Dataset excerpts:
- - -

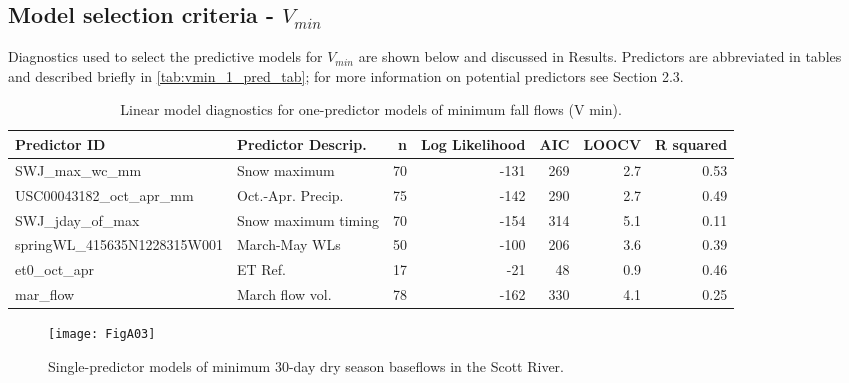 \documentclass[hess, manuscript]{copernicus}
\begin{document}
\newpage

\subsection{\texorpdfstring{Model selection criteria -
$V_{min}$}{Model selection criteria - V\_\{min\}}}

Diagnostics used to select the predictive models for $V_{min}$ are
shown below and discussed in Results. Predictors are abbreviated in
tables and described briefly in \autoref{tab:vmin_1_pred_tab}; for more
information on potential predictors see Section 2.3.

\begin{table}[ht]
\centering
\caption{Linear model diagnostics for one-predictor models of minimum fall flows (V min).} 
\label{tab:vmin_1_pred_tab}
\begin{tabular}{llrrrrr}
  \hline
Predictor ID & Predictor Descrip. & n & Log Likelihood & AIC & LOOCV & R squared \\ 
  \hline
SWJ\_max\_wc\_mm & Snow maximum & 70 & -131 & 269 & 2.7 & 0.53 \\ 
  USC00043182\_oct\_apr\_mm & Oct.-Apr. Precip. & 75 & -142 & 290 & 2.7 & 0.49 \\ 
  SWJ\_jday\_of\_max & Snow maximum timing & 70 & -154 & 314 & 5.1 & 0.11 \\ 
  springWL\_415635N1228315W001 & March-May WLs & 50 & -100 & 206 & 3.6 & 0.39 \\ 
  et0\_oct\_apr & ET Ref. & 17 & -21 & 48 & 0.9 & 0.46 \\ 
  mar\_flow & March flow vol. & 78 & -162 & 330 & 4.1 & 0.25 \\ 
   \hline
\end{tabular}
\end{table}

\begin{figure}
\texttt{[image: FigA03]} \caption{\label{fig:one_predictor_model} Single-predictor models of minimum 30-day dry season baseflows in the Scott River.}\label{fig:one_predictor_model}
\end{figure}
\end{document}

- - -

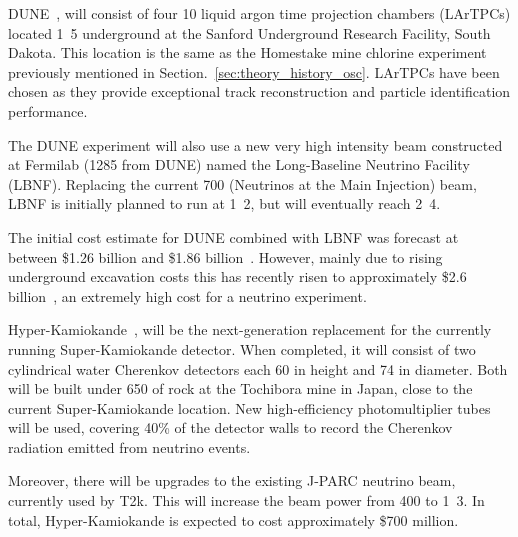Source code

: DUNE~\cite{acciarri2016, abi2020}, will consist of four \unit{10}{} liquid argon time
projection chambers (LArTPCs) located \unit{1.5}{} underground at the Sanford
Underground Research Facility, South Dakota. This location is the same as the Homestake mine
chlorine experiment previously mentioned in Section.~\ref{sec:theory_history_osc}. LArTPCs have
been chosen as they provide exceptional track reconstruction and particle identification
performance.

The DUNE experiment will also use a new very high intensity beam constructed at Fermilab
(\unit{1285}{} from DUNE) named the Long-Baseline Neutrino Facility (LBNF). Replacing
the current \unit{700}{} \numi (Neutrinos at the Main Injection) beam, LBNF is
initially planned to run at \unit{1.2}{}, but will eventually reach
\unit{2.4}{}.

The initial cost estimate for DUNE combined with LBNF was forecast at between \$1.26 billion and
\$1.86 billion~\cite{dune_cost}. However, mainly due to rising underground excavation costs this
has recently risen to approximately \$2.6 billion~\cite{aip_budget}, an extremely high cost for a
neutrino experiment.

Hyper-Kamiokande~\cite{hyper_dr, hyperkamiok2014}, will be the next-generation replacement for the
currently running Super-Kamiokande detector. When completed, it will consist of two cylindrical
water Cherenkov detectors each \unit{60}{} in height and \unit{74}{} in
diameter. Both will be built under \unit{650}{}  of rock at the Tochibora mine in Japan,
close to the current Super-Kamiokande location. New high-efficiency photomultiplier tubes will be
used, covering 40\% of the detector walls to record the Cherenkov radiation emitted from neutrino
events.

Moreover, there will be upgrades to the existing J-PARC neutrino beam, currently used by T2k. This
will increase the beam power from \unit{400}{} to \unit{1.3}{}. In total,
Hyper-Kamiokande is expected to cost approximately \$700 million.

- - -

→ **Work request**: Report how many lines in these entries contain "models". Answer with the number only.

→ **Output of the task**: 3